Aos arautos dos paradigmas elitistas, eu digo: Mentis! A arte é democrática! Não tem cor, sexo, idade, cultura, religião, política padrão, nem corrente estética ou estilística.

Aos negacionistas do legado que todos carregamos, eu digo: Mentis! A arte de hoje só existe, como é e se molda, porque o passado é o somatório de todas as correntes que nos conduziram até aqui.

Aos génios do desgoverno, eu digo: Mentis! A arte sempre terá regras, mesmo que não sigamos as normas clássicas ou doutrinas pré-existentes, porque até o vosso anarquismo é, por si só, uma regra que vos exige serem contra todas as outras regras.

Diário do absurdo e aleatório 104 - Emanuel Lomelino

No outro dia ouvi alguém dizer que a matemática não é uma ciência, mas sim uma ferramenta ao serviço de várias ciências. Pensei no assunto e consegui ver a lógica desse raciocínio.

O problema é que não fiquei por essa simples reflexão e continuei a pensar nos conceitos dogmáticos que esta disciplina encerra e cheguei a outra conclusão. Ao contrário do que me ensinaram, a matemática é tudo menos exacta.

Vejamos.

Eu sou um (número inteiro), no entanto, na maioria das vezes sou apenas fracções de mim, raramente completo. Assim sendo, como posso ser, em simultâneo, um e decimal de mim?

Atentando mais fundo na questão, tendo sempre presente que sou um, como se explica, matematicamente, aquilo que sou quando me divido (ou multiplico) ao longo de um dia de trabalho? O mesmo poderia perguntar pelas vezes que me somo ou subtraio.

Ao detectar estas incongruências, a confusão adensou-se porque fiquei a saber que sou um zero nesta matéria. Mas como? Se zero não é número inteiro e, à partida, sou um? Será que um pode ser todas essas coisas, inclusive algarismo aditivo ou fracção? Pode o um ser um número nulo?

Se houver por aí um matemático de serviço, agradeço desde já que não me esclareça estas dúvidas porque a febre já passou.

Diário do absurdo e aleatório 103 - Emanuel Lomelino

Imagem cambly

Há um aqueduto de frases por escrever entre as areias do Hudson e as praias vicentinas.

Os verbos correm ferventes desde as encostas do Corno dos Romanos até à mais recôndita ilhota do Pacífico.
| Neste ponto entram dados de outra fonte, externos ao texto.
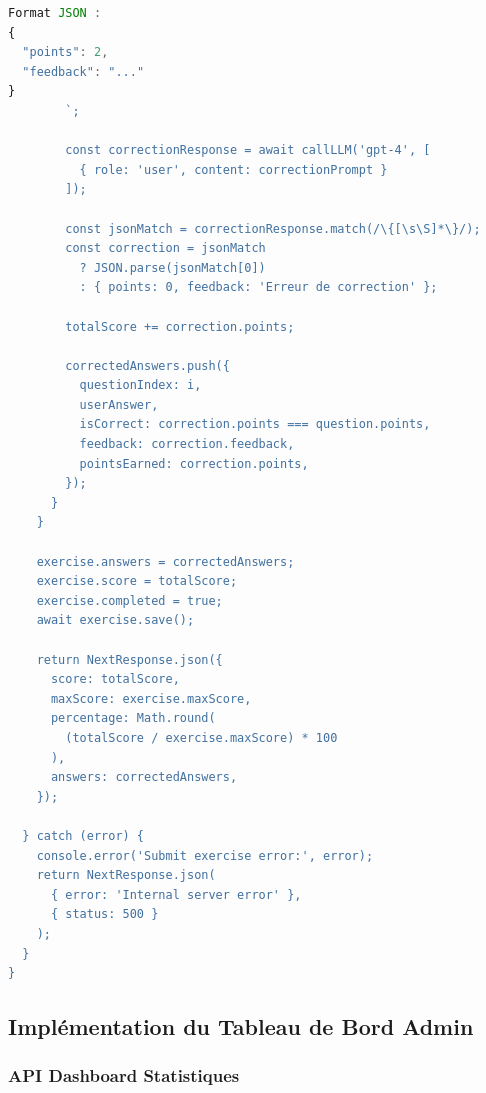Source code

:\begin{lstlisting}[language=JavaScript, caption=API Route pour corriger les exercices, label=code:api-correct]
Format JSON :
{
  "points": 2,
  "feedback": "..."
}
        `;

        const correctionResponse = await callLLM('gpt-4', [
          { role: 'user', content: correctionPrompt }
        ]);

        const jsonMatch = correctionResponse.match(/\{[\s\S]*\}/);
        const correction = jsonMatch 
          ? JSON.parse(jsonMatch[0]) 
          : { points: 0, feedback: 'Erreur de correction' };

        totalScore += correction.points;

        correctedAnswers.push({
          questionIndex: i,
          userAnswer,
          isCorrect: correction.points === question.points,
          feedback: correction.feedback,
          pointsEarned: correction.points,
        });
      }
    }

    exercise.answers = correctedAnswers;
    exercise.score = totalScore;
    exercise.completed = true;
    await exercise.save();

    return NextResponse.json({
      score: totalScore,
      maxScore: exercise.maxScore,
      percentage: Math.round(
        (totalScore / exercise.maxScore) * 100
      ),
      answers: correctedAnswers,
    });

  } catch (error) {
    console.error('Submit exercise error:', error);
    return NextResponse.json(
      { error: 'Internal server error' },
      { status: 500 }
    );
  }
}
\end{lstlisting}

\subsection{Implémentation du Tableau de Bord Admin}

\subsubsection{API Dashboard Statistiques}

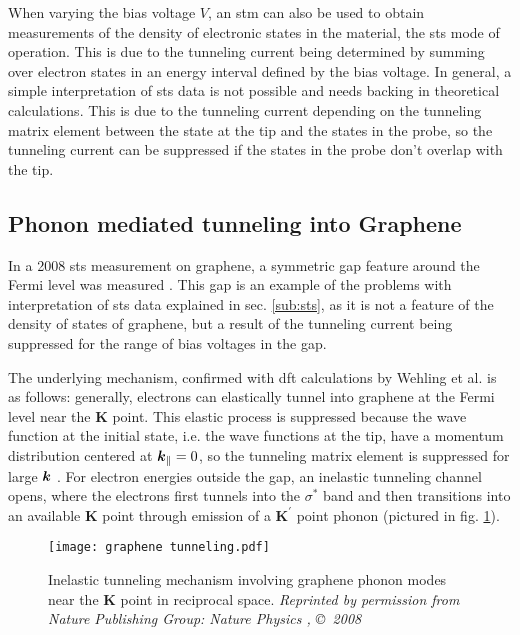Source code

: \documentclass[main.tex]{subfiles}
\begin{document}
When varying the bias voltage \(V\), an \acrshort{stm} can also be used to obtain measurements of the density of electronic states in the material, the \acrfull{sts} mode of operation.
This is due to the tunneling current being determined by summing over electron states in an energy interval defined by the bias voltage.
In general, a simple interpretation of \acrshort{sts} data is not possible and needs backing in theoretical calculations.
This is due to the tunneling current depending on the tunneling matrix element between the state at the tip and the states in the probe, so the tunneling current can be suppressed if the states in the probe don't overlap with the tip.


\subsection{Phonon mediated tunneling into Graphene}\label{sub:tunneling_graphene}

In a 2008 \acrshort{sts} measurement on graphene, a symmetric gap feature around the Fermi level was measured \cite{zhang_giant_2008}.
This gap is an example of the problems with interpretation of \acrshort{sts} data explained in sec. \ref{sub:sts}, as it is not a feature of the density of states of graphene, but a result of the tunneling current being suppressed for the range of bias voltages in the gap.

The underlying mechanism, confirmed with \acrshort{dft} calculations by Wehling et al. \cite{wehling_phonon-mediated_2008} is as follows:
generally, electrons can elastically tunnel into graphene at the Fermi level near the \(\boldsymbol{K}\) point.
This elastic process is suppressed because the wave function at the initial state, i.e. the wave functions at the tip, have a momentum distribution centered at \(\vb*{k}_{\parallel} = 0\), so the tunneling matrix element is suppressed for large \(\vb*{k}\) \cite{vitali_phonon_2004}.
For electron energies outside the gap, an inelastic tunneling channel opens, where the electrons first tunnels into the \(\sigma^*\) band and then transitions into an available \(\boldsymbol{K}\) point through emission of a \(\boldsymbol{K}^{\prime}\) point phonon (pictured in fig. \ref{fig:graphene_tunneling}).

\begin{figure}
    \centering
    \texttt{[image: graphene tunneling.pdf]}
    \caption{Inelastic tunneling mechanism involving graphene phonon modes near the \(\boldsymbol{K}\) point in reciprocal space. \emph{Reprinted by permission from Nature Publishing Group: Nature Physics \cite{zhang_giant_2008}, \copyright\, 2008}}
    \label{fig:graphene_tunneling}
\end{figure}
\end{document}
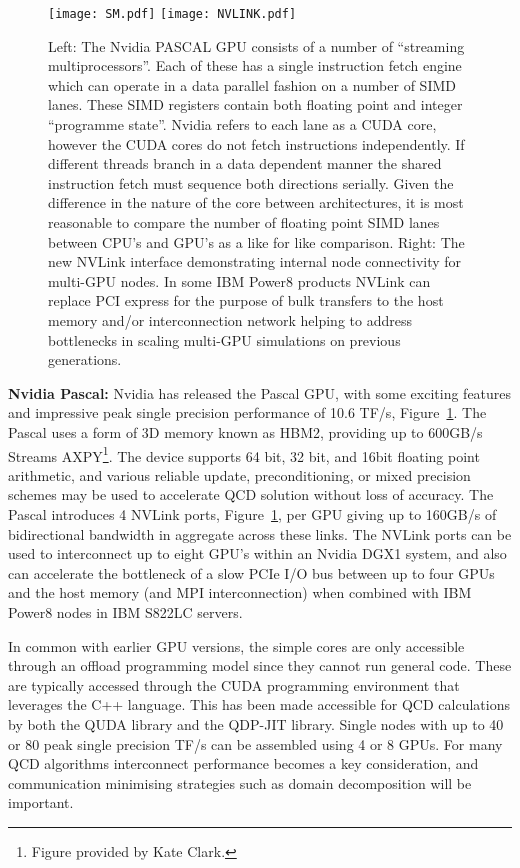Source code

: \documentclass{PoS}
\begin{document}
\begin{figure}[hbt]
\texttt{[image: SM.pdf]}
\texttt{[image: NVLINK.pdf]}
\caption{\label{fig:pascal}
Left: The Nvidia PASCAL GPU consists of a number of ``streaming multiprocessors''. Each of these has a
single instruction fetch engine which can operate in a data parallel fashion on a number of SIMD lanes.
These SIMD registers contain both floating point and integer ``programme state''. Nvidia refers to 
each lane as a CUDA core, however the CUDA cores do not fetch instructions independently. If different
threads branch in a data dependent manner the shared instruction fetch must sequence both directions serially.
Given the difference in the nature of the core between architectures, it is most reasonable to compare
the number of floating point SIMD lanes between CPU's and GPU's as a like for like comparison.
Right: The new NVLink interface demonstrating internal node connectivity for multi-GPU nodes. In some IBM Power8 products NVLink can replace
PCI express for the purpose of bulk transfers to the host memory and/or interconnection network helping to address
bottlenecks in scaling multi-GPU simulations on previous generations.
}
\end{figure}

{\bf Nvidia Pascal:}
Nvidia has released the Pascal GPU, with some exciting features and impressive peak single precision performance of 10.6 TF/s,
Figure~\ref{fig:pascal}. The Pascal uses a form of 3D memory known as HBM2, providing up to 600GB/s Streams AXPY\footnote{Figure
provided by Kate Clark.}. The device supports 64 bit, 32 bit, and 16bit floating point arithmetic, and 
various reliable update, preconditioning, or mixed precision schemes may be used to accelerate
QCD solution without loss of accuracy. 
The Pascal introduces 4 NVLink ports, Figure~\ref{fig:pascal}, per GPU giving up to 160GB/s of bidirectional bandwidth in aggregate
across these links. The NVLink ports can be used to interconnect up to eight GPU's within an Nvidia DGX1 system, and also
can accelerate the bottleneck of a slow PCIe I/O bus between up to four GPUs and the host memory (and MPI interconnection)
when combined with IBM Power8 nodes in IBM S822LC servers. 

In common with earlier GPU versions, the simple cores are only accessible through an offload
programming model since they cannot run general code. These are typically accessed through the
CUDA programming environment that leverages the C++ language. This has been made accessible
for QCD calculations by both the QUDA library \cite{quda} and the QDP-JIT library\cite{qdp-jit}.
Single nodes with up to 40 or 80 peak single precision TF/s can be assembled using 4 or 8 GPUs. 
For many QCD algorithms interconnect performance becomes a key consideration, and communication minimising strategies
such as domain decomposition will be important.
\end{document}
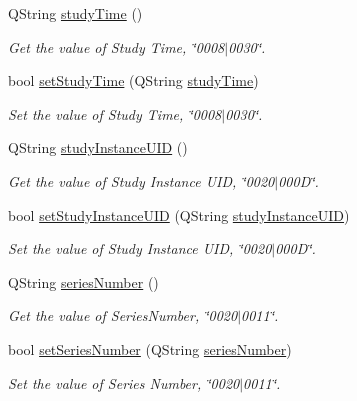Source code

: \begin{DoxyCompactItemize}
Q\+String \hyperlink{class_dicom_dictionary_interface_a0b8855598a148d2a15828808dd3f62f3}{study\+Time} ()
\begin{DoxyCompactList}\small\item\em Get the value of Study Time, \char`\"{}0008$\vert$0030\char`\"{}. \end{DoxyCompactList}\item 
bool \hyperlink{class_dicom_dictionary_interface_aa89d9c7cc352b77e2c79330935960954}{set\+Study\+Time} (Q\+String \hyperlink{class_dicom_dictionary_interface_a0b8855598a148d2a15828808dd3f62f3}{study\+Time})
\begin{DoxyCompactList}\small\item\em Set the value of Study Time, \char`\"{}0008$\vert$0030\char`\"{}. \end{DoxyCompactList}\item 
Q\+String \hyperlink{class_dicom_dictionary_interface_a3aa2b935c914174a816741e7b84107d3}{study\+Instance\+U\+ID} ()
\begin{DoxyCompactList}\small\item\em Get the value of Study Instance U\+ID, \char`\"{}0020$\vert$000\+D\char`\"{}. \end{DoxyCompactList}\item 
bool \hyperlink{class_dicom_dictionary_interface_a821babbdf04d1247086dab20c31ebccb}{set\+Study\+Instance\+U\+ID} (Q\+String \hyperlink{class_dicom_dictionary_interface_a3aa2b935c914174a816741e7b84107d3}{study\+Instance\+U\+ID})
\begin{DoxyCompactList}\small\item\em Set the value of Study Instance U\+ID, \char`\"{}0020$\vert$000\+D\char`\"{}. \end{DoxyCompactList}\item 
Q\+String \hyperlink{class_dicom_dictionary_interface_a0262904d88f9e9a8dbd30bc112ec4b43}{series\+Number} ()
\begin{DoxyCompactList}\small\item\em Get the value of Series\+Number, \char`\"{}0020$\vert$0011\char`\"{}. \end{DoxyCompactList}\item 
bool \hyperlink{class_dicom_dictionary_interface_ad862cf021e628f7534c8bdddf6233e6c}{set\+Series\+Number} (Q\+String \hyperlink{class_dicom_dictionary_interface_a0262904d88f9e9a8dbd30bc112ec4b43}{series\+Number})
\begin{DoxyCompactList}\small\item\em Set the value of Series Number, \char`\"{}0020$\vert$0011\char`\"{}. \end{DoxyCompactList}\item 

\end{DoxyCompactItemize}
Os adjectivos viajam desde as grutas que nunca foram de Salomão até às cidades perdidas na tropical Amazónia.

Cada substantivo percorre as planícies subsarianas rumo aos planaltos Tártaros.

Existem estepes de versos inovadores, entre as tundras escandinavas e os pomares nipónicos, com ânsia de nascerem virados para as águas santas do Ganges, mas idolatrando as correntes de Yangtzé. 

Há complementos empalados nas calotas polares, em ambos os hemisférios, só a aguardar o degelo para irem em busca de Everestes sujeitos e predicados.

Existem virgulas a bolinar ventos alísios (algumas de pontos às costas), com o mesmo ímpeto que as reticências cavalgam as dunas do Saara, em busca de dois pontos, parágrafos e travessões.

As ondas do Índico são tiles disfarçados, por não quererem ser vistos na companhia dos apreensivos circunflexos. Assim como os graves só querem ver os agudos pelas costas.

As interrogações não são mais do que exclamações vergadas ao peso de múltiplas dúvidas sugeridas pelas irrequietas marés lunares.

E assim se juntam dois mundos numa chuva descritiva cheia de figuras de estilo e com o epílogo esperado (ponto final).